▸ **TASK**:
The response must contain each line of the material that holds "supset".
##############################
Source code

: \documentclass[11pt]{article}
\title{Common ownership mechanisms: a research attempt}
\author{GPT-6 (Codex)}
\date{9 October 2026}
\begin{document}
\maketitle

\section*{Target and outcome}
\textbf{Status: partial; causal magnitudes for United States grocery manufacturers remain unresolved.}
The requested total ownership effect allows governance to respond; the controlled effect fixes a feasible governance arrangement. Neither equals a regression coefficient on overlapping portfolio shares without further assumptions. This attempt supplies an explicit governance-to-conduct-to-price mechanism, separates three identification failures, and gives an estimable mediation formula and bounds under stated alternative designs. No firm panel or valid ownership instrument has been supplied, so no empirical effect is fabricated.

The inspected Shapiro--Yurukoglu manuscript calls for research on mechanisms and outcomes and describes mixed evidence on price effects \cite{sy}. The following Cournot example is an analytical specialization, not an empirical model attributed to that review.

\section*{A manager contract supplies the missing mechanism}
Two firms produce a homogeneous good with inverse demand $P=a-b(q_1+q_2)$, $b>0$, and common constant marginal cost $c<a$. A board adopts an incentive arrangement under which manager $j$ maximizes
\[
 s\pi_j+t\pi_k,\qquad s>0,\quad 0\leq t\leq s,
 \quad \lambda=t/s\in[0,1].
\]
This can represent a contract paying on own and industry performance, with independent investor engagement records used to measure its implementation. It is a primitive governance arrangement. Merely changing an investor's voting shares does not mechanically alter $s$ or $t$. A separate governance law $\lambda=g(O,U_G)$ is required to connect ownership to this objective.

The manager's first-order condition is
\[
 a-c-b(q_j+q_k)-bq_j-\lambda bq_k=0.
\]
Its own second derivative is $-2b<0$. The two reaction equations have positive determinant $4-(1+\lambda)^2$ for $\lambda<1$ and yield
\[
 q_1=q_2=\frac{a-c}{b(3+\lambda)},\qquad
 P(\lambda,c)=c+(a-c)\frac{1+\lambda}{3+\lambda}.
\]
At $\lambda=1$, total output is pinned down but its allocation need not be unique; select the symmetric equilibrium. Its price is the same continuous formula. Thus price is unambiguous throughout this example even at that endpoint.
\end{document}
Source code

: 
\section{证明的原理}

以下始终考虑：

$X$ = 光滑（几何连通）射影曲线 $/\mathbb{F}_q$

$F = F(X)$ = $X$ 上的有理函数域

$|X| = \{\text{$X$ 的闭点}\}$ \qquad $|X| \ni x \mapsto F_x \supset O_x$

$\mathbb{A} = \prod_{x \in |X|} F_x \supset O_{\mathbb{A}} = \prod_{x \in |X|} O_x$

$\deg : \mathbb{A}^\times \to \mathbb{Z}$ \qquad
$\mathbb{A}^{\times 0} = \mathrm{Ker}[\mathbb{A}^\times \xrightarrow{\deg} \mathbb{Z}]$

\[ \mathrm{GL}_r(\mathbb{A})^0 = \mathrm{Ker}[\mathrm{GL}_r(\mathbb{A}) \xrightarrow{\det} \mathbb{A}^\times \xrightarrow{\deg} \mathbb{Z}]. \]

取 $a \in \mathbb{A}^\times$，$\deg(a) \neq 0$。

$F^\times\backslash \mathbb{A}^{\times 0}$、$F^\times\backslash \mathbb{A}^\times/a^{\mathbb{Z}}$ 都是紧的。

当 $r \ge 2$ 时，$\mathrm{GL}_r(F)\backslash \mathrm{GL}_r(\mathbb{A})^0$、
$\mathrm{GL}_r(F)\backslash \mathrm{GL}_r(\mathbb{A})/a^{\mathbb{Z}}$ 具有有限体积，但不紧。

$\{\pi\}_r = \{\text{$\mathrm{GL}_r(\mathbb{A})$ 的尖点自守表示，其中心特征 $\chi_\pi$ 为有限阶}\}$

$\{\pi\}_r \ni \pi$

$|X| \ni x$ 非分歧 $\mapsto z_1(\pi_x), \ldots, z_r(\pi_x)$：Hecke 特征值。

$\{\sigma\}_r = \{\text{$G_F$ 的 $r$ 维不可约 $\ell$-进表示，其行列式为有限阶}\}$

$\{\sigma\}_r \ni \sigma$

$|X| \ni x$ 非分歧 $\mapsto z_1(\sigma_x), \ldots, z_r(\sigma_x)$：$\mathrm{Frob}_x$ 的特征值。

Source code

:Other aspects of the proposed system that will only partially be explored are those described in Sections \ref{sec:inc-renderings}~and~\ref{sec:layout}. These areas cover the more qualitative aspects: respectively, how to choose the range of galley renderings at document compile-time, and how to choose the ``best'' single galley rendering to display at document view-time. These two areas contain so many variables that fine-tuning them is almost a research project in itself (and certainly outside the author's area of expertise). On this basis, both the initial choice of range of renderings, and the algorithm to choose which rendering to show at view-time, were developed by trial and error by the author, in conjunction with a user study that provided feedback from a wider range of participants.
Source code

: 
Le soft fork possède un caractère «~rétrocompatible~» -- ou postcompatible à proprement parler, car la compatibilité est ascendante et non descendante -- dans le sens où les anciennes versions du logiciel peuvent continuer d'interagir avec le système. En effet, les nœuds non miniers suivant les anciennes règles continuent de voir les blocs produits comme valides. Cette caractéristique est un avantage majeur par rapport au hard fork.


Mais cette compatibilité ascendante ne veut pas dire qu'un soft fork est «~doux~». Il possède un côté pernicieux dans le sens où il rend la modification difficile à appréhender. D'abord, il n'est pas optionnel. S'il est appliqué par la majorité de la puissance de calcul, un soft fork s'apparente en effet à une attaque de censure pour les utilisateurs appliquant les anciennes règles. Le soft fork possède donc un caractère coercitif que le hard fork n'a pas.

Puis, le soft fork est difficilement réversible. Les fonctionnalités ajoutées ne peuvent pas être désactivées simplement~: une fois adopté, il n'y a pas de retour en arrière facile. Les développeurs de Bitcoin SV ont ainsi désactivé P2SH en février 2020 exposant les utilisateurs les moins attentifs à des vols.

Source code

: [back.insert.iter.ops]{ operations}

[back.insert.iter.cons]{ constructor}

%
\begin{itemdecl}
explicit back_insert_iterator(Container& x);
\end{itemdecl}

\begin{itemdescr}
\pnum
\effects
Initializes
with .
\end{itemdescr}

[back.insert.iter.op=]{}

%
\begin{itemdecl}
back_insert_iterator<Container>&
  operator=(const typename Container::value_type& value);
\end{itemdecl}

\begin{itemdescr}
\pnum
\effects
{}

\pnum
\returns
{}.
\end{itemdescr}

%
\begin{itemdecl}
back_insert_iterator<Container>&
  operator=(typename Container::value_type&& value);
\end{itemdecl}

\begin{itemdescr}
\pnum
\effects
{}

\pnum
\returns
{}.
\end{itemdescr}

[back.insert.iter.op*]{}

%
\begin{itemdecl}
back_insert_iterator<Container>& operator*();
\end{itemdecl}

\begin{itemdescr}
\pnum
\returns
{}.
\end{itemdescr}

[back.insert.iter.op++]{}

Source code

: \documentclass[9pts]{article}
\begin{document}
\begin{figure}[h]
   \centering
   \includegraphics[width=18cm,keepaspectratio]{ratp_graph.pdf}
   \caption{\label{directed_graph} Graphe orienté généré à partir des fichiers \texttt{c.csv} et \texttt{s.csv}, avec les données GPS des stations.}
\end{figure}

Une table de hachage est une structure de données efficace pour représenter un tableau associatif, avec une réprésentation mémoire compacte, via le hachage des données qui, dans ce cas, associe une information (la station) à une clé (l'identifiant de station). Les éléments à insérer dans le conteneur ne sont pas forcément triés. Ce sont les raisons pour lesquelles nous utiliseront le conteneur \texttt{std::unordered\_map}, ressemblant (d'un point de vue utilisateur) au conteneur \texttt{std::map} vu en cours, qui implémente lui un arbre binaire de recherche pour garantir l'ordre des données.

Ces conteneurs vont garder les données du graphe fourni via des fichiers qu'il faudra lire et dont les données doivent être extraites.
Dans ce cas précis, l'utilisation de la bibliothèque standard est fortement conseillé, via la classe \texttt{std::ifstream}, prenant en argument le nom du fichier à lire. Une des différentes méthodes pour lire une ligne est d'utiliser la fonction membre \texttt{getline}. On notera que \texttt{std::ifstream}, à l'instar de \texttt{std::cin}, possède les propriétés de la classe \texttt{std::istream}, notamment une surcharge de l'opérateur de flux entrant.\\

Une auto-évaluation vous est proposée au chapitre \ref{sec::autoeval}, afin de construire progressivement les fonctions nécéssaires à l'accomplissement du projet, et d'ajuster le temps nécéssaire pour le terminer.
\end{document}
##############################
▸ **SOLUTION**:
$|X| = \{\text{$X$ 的闭点}\}$ \qquad $|X| \ni x \mapsto F_x \supset O_x$
$\mathbb{A} = \prod_{x \in |X|} F_x \supset O_{\mathbb{A}} = \prod_{x \in |X|} O_x$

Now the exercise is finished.